Complex Concepts Simplified
- §401 Water Quality Certification: A state’s certification that a federally licensed project will comply with water quality standards. Without it (or a waiver), the federal permit cannot issue.
- ARAP (Aquatic Resource Alteration Permit): Tennessee’s permitting mechanism, functionally synonymous with §401 certification for activities that alter waters of the state.
- Practicable Alternative: An alternative that is available and can be done considering cost, technology, and logistics in light of overall project purposes. If a less‑harmful practicable alternative exists, TDEC cannot authorize the proposed activity.
- Open‑Cut vs. Trenchless (HDD): Open‑cut dewaters the channel and excavates a trench across it; HDD drills beneath the waterbody without excavation in the channel.

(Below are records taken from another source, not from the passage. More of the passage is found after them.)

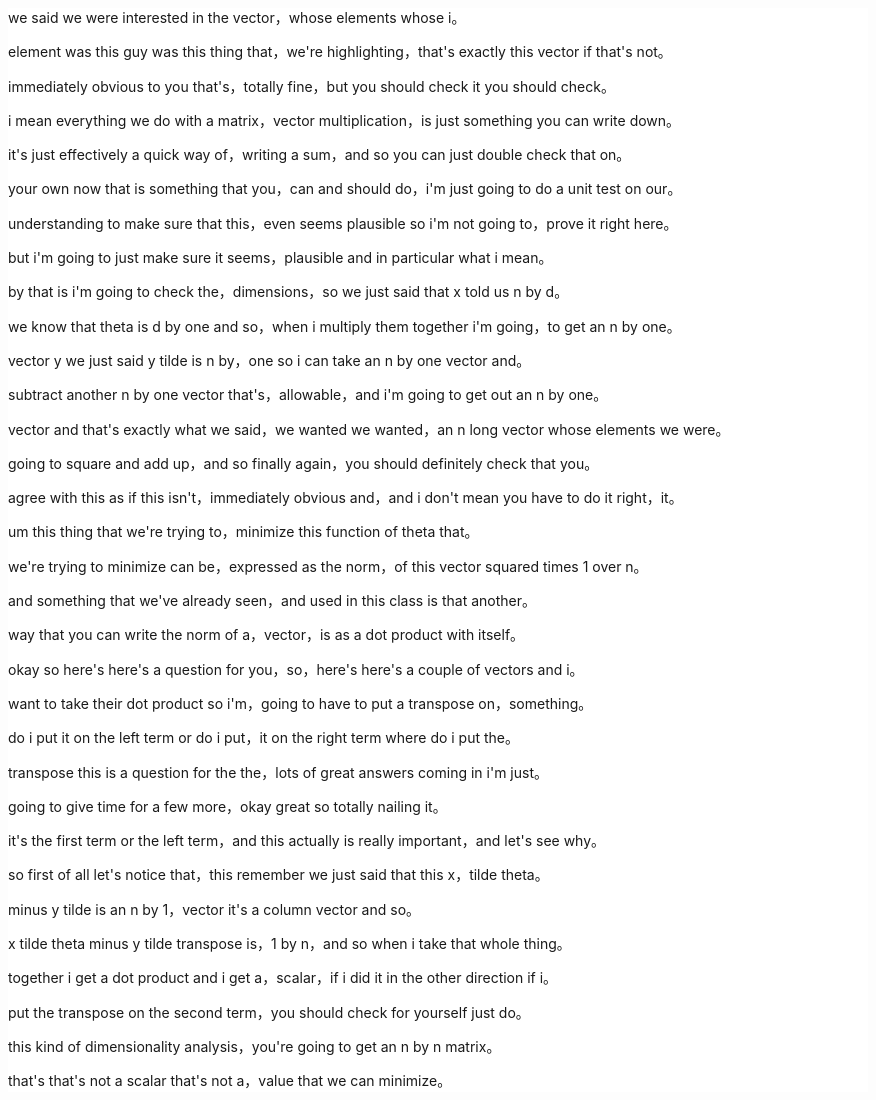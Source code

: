we said we were interested in the vector，whose elements whose i。

element was this guy was this thing that，we're highlighting，that's exactly this vector if that's not。

immediately obvious to you that's，totally fine，but you should check it you should check。

i mean everything we do with a matrix，vector multiplication，is just something you can write down。

it's just effectively a quick way of，writing a sum，and so you can just double check that on。

your own now that is something that you，can and should do，i'm just going to do a unit test on our。

understanding to make sure that this，even seems plausible so i'm not going to，prove it right here。

but i'm going to just make sure it seems，plausible and in particular what i mean。

by that is i'm going to check the，dimensions，so we just said that x told us n by d。

we know that theta is d by one and so，when i multiply them together i'm going，to get an n by one。

vector y we just said y tilde is n by，one so i can take an n by one vector and。

subtract another n by one vector that's，allowable，and i'm going to get out an n by one。

vector and that's exactly what we said，we wanted we wanted，an n long vector whose elements we were。

going to square and add up，and so finally again，you should definitely check that you。

agree with this as if this isn't，immediately obvious and，and i don't mean you have to do it right，it。

um this thing that we're trying to，minimize this function of theta that。

we're trying to minimize can be，expressed as the norm，of this vector squared times 1 over n。

and something that we've already seen，and used in this class is that another。

way that you can write the norm of a，vector，is as a dot product with itself。

okay so here's here's a question for you，so，here's here's a couple of vectors and i。

want to take their dot product so i'm，going to have to put a transpose on，something。

do i put it on the left term or do i put，it on the right term where do i put the。

transpose this is a question for the the，lots of great answers coming in i'm just。

going to give time for a few more，okay great so totally nailing it。

it's the first term or the left term，and this actually is really important，and let's see why。

so first of all let's notice that，this remember we just said that this x，tilde theta。

minus y tilde is an n by 1，vector it's a column vector and so。

x tilde theta minus y tilde transpose is，1 by n，and so when i take that whole thing。

together i get a dot product and i get a，scalar，if i did it in the other direction if i。

put the transpose on the second term，you should check for yourself just do。

this kind of dimensionality analysis，you're going to get an n by n matrix。

that's that's not a scalar that's not a，value that we can minimize。
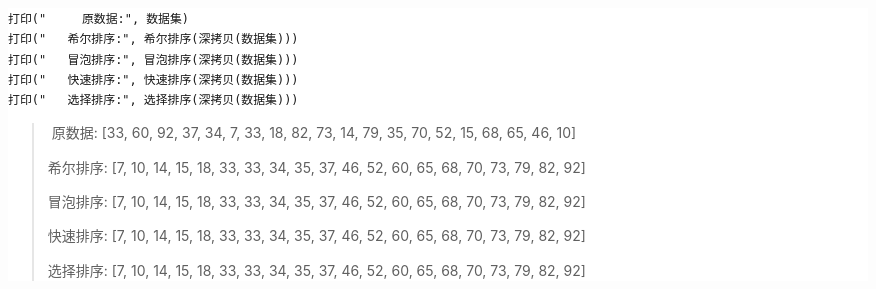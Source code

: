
 ```zpy
打印("     原数据:", 数据集)
打印("   希尔排序:", 希尔排序(深拷贝(数据集)))
打印("   冒泡排序:", 冒泡排序(深拷贝(数据集)))
打印("   快速排序:", 快速排序(深拷贝(数据集)))
打印("   选择排序:", 选择排序(深拷贝(数据集)))
```

> ​     原数据: [33, 60, 92, 37, 34, 7, 33, 18, 82, 73, 14, 79, 35, 70, 52, 15, 68, 65, 46, 10]
>
> 希尔排序: [7, 10, 14, 15, 18, 33, 33, 34, 35, 37, 46, 52, 60, 65, 68, 70, 73, 79, 82, 92]
>
> 冒泡排序: [7, 10, 14, 15, 18, 33, 33, 34, 35, 37, 46, 52, 60, 65, 68, 70, 73, 79, 82, 92]
>
> 快速排序: [7, 10, 14, 15, 18, 33, 33, 34, 35, 37, 46, 52, 60, 65, 68, 70, 73, 79, 82, 92]
>
> 选择排序: [7, 10, 14, 15, 18, 33, 33, 34, 35, 37, 46, 52, 60, 65, 68, 70, 73, 79, 82, 92]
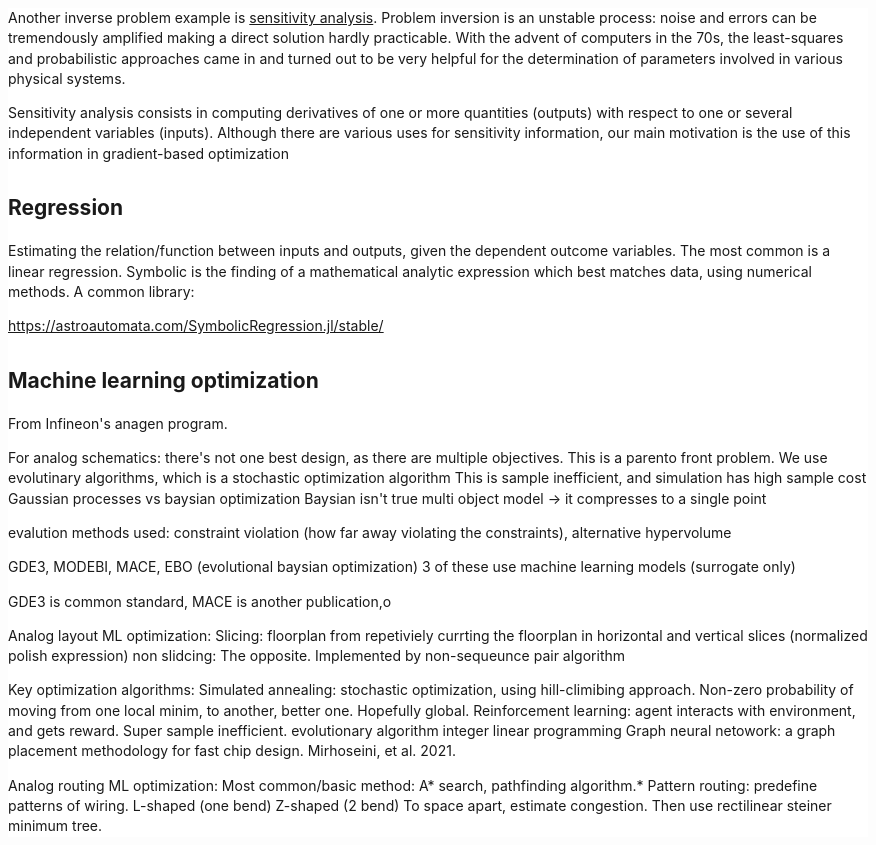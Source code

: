 Another inverse problem example is [sensitivity analysis](https://en.wikipedia.org/wiki/Sensitivity_analysis). Problem inversion is an unstable process: noise and errors can be tremendously amplified making a direct solution hardly practicable. With the advent of computers in the 70s, the least-squares and probabilistic approaches came in and turned out to be very helpful for the determination of parameters involved in various physical systems.

Sensitivity analysis consists in computing derivatives of one or more quantities (outputs) with respect to one or several independent variables (inputs). Although there are various uses for sensitivity information, our main motivation is the use of this information in gradient-based optimization


## Regression

Estimating the relation/function between inputs and outputs, given the dependent outcome variables. The most common is a linear regression. Symbolic is the finding of a mathematical analytic expression which best matches data, using numerical methods. A common library:

https://astroautomata.com/SymbolicRegression.jl/stable/

## Machine learning optimization

From Infineon's anagen program.

For analog schematics: there's not one best design, as there are multiple objectives. This is a parento front problem.
We use evolutinary algorithms, which is a stochastic optimization algorithm
This is sample inefficient, and simulation has high sample cost
Gaussian processes vs baysian optimization
Baysian isn't true multi object model -> it compresses to a single point

evalution methods used: constraint violation (how far away violating the constraints), alternative hypervolume

GDE3, MODEBI, MACE, EBO (evolutional baysian optimization)
3 of these use machine learning models (surrogate only)

GDE3 is common standard, MACE is another publication,o

Analog layout ML optimization:
Slicing: floorplan from repetiviely currting the floorplan in horizontal and vertical slices (normalized polish expression)
non slidcing: The opposite. Implemented by non-sequeunce pair algorithm

Key optimization algorithms:
Simulated annealing: stochastic optimization, using hill-climibing approach. Non-zero probability of moving from one local minim, to another, better one. Hopefully global.
Reinforcement learning: agent interacts with environment, and gets reward. Super sample inefficient.
evolutionary algorithm
integer linear programming
Graph neural netowork: a graph placement methodology for fast chip design. Mirhoseini, et al. 2021.

Analog routing ML optimization:
Most common/basic method: A* search, pathfinding algorithm.*
Pattern routing: predefine patterns of wiring. L-shaped (one bend) Z-shaped (2 bend)
To space apart, estimate congestion.
Then use rectilinear steiner minimum tree.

HDD often reduces surface impacts but can be infeasible in certain geologies and is more costly and failure‑prone in some conditions.
- Karst Geology: Terrain with soluble rock (like limestone) featuring sinkholes and underground drainage—blasting here risks hydrologic loss or subsurface damage.
- Wet Weather Conveyance (WWC): Ephemeral channels that flow briefly after rainfall. Tennessee law treats them differently from jurisdictional streams for permitting.
- General Permit vs. Individual Permit: General permits authorize categories of activities meeting standard conditions; individual permits are tailored to specific projects but may incorporate general‑permit conditions by reference.
- Appreciable Permanent Loss of Resource Values: A regulatory trigger for mitigation and deeper analysis. If permanent impacts are not appreciable, the state may rely on restoration conditions for temporary impacts rather than impose additional mitigation or demand more baseline studies.
- Adaptive Management Conditions: Permit terms that require best‑available method selection at the time and place of construction, with guardrails (criteria, oversight, and pre‑approval) to ensure environmental protection.
- Arbitrary and Capricious Review: A deferential APA standard—courts look for a rational link between the evidence and the agency’s decision; the question is not whether the court would choose differently.
Conclusion
Sierra Club v. TDEC cements two important guideposts for §401 practice in the Sixth Circuit. First, states may adopt adaptive, condition‑rich certifications that require the “least impactful practicable” method at each crossing while reserving agency control over high‑risk activities like blasting. Such frameworks—anchored in ex ante criteria, professional oversight, and pre‑authorization—are not unlawful delegations and satisfy practicable‑alternatives mandates when supported by a record of site constraints and risk analysis. Second, Tennessee’s ARAP regulations make additional baseline data and mitigation analyses contingent on a finding of “appreciable permanent loss.” Where permanent impacts are minimal and temporary effects are subject to robust restoration conditions, the agency need not trigger that heightened regime.
The court also clarifies standing in this niche: environmental petitioners can establish traceability and redressability when construction is conditioned on §401 certification, and the possibility of future waiver does not defeat redressability. Although a dissent flags a live jurisdictional debate under NGA §19(d)(1), the majority’s reasoning now provides published, precedential support for condition‑based §401 certifications and for pragmatic reliance on general‑permit experience in individualized decisions. For agencies, applicants, and challengers alike, the opinion underscores the centrality of a detailed, crossing‑specific record and plainly articulated, enforceable permit conditions.